Your answer must be the lines of the entries below, exactly as written, from the first line through the line containing "## ✅ **Would you like me to:**".

Data excerpts:
________

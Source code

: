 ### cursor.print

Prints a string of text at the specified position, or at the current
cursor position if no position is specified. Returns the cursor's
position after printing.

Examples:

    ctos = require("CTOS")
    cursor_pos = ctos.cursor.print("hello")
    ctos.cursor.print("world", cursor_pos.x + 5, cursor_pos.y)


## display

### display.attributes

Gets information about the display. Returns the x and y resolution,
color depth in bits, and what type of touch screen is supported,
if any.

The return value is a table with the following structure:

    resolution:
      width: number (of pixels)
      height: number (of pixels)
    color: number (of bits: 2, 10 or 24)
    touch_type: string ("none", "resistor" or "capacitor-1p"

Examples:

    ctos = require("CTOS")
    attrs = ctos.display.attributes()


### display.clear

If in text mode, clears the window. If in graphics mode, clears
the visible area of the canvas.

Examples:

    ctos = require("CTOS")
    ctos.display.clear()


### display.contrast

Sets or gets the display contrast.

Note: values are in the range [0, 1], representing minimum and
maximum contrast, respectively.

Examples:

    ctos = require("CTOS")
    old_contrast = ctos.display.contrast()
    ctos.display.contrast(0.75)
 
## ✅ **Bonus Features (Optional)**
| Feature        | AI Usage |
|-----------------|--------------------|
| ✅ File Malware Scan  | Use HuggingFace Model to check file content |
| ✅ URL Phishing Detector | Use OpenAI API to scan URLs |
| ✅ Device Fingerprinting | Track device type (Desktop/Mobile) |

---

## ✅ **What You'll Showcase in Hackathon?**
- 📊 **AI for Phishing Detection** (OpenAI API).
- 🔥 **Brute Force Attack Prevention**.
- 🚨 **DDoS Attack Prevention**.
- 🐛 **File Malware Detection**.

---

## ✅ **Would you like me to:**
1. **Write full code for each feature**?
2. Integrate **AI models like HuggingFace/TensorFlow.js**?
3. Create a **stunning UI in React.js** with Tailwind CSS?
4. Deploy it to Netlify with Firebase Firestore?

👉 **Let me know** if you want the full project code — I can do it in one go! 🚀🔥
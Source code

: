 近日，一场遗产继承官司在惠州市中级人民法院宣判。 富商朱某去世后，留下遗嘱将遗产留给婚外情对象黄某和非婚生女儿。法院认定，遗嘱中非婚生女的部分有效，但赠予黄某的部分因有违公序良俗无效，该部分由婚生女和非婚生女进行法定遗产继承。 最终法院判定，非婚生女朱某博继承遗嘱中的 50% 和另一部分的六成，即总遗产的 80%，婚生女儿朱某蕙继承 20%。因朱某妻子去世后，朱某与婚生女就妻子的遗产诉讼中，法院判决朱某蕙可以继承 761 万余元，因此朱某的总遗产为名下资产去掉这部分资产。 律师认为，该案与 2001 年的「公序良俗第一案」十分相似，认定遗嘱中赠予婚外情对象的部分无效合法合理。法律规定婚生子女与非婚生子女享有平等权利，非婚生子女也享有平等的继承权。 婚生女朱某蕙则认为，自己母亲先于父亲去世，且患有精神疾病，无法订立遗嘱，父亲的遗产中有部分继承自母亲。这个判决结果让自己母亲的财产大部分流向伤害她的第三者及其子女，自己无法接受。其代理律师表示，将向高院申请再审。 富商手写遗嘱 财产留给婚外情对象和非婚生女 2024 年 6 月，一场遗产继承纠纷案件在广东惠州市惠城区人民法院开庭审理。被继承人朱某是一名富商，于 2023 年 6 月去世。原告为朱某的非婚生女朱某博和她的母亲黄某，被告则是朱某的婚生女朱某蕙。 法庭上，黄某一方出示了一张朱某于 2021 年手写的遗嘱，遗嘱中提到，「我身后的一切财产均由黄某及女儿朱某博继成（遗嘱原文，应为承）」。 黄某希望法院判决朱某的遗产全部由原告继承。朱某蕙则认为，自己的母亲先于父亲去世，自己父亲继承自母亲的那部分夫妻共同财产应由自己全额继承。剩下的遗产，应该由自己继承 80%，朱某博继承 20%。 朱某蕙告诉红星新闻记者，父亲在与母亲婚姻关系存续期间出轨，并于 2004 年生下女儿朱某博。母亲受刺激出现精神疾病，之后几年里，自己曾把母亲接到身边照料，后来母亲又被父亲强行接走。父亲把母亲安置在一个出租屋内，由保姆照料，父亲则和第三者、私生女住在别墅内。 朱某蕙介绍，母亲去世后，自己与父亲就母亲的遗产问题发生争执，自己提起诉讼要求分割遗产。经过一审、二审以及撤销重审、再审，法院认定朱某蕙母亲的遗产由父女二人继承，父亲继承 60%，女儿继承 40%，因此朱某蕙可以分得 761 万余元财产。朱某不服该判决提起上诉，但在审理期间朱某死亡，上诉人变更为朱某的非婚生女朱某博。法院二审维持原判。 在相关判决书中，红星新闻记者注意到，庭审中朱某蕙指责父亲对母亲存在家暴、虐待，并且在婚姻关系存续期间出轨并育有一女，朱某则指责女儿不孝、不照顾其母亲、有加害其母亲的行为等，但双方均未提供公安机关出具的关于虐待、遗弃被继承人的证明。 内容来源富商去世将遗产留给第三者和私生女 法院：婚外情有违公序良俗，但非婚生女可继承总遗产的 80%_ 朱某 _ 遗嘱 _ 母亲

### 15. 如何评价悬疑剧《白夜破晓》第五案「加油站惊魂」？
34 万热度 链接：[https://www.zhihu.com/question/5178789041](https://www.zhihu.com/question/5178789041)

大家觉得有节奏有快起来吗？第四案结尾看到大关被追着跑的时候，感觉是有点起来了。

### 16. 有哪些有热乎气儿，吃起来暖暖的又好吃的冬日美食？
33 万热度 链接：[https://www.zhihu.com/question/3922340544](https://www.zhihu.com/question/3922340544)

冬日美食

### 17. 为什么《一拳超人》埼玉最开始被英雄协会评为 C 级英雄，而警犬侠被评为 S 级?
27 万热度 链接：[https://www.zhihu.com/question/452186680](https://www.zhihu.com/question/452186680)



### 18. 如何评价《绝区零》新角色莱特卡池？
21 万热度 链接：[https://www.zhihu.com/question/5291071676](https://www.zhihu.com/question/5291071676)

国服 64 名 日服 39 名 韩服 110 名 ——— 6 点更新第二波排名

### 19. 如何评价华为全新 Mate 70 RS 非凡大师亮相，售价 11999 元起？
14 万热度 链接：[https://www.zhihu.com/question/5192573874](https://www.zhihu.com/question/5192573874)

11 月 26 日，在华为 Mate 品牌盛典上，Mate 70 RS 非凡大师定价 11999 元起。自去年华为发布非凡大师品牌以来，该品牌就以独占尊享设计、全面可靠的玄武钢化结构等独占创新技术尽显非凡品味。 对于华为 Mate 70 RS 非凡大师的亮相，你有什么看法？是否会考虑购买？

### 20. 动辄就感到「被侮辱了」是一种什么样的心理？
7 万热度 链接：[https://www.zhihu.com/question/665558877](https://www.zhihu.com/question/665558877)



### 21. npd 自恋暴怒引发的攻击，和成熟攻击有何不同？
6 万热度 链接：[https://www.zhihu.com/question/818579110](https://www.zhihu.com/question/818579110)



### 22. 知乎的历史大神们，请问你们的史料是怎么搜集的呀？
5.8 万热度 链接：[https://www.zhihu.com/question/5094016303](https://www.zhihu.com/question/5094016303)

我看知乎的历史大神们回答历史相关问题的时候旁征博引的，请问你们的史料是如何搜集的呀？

________

■ Task answer:
Source code

: ### cursor.print

Prints a string of text at the specified position, or at the current
cursor position if no position is specified. Returns the cursor's
position after printing.

Examples:

    ctos = require("CTOS")
    cursor_pos = ctos.cursor.print("hello")
    ctos.cursor.print("world", cursor_pos.x + 5, cursor_pos.y)


## display

### display.attributes

Gets information about the display. Returns the x and y resolution,
color depth in bits, and what type of touch screen is supported,
if any.

The return value is a table with the following structure:

    resolution:
      width: number (of pixels)
      height: number (of pixels)
    color: number (of bits: 2, 10 or 24)
    touch_type: string ("none", "resistor" or "capacitor-1p"

Examples:

    ctos = require("CTOS")
    attrs = ctos.display.attributes()


### display.clear

If in text mode, clears the window. If in graphics mode, clears
the visible area of the canvas.

Examples:

    ctos = require("CTOS")
    ctos.display.clear()


### display.contrast

Sets or gets the display contrast.

Note: values are in the range [0, 1], representing minimum and
maximum contrast, respectively.

Examples:

    ctos = require("CTOS")
    old_contrast = ctos.display.contrast()
    ctos.display.contrast(0.75)
 
## ✅ **Bonus Features (Optional)**
| Feature        | AI Usage |
|-----------------|--------------------|
| ✅ File Malware Scan  | Use HuggingFace Model to check file content |
| ✅ URL Phishing Detector | Use OpenAI API to scan URLs |
| ✅ Device Fingerprinting | Track device type (Desktop/Mobile) |

---

## ✅ **What You'll Showcase in Hackathon?**
- 📊 **AI for Phishing Detection** (OpenAI API).
- 🔥 **Brute Force Attack Prevention**.
- 🚨 **DDoS Attack Prevention**.
- 🐛 **File Malware Detection**.

---

## ✅ **Would you like me to:**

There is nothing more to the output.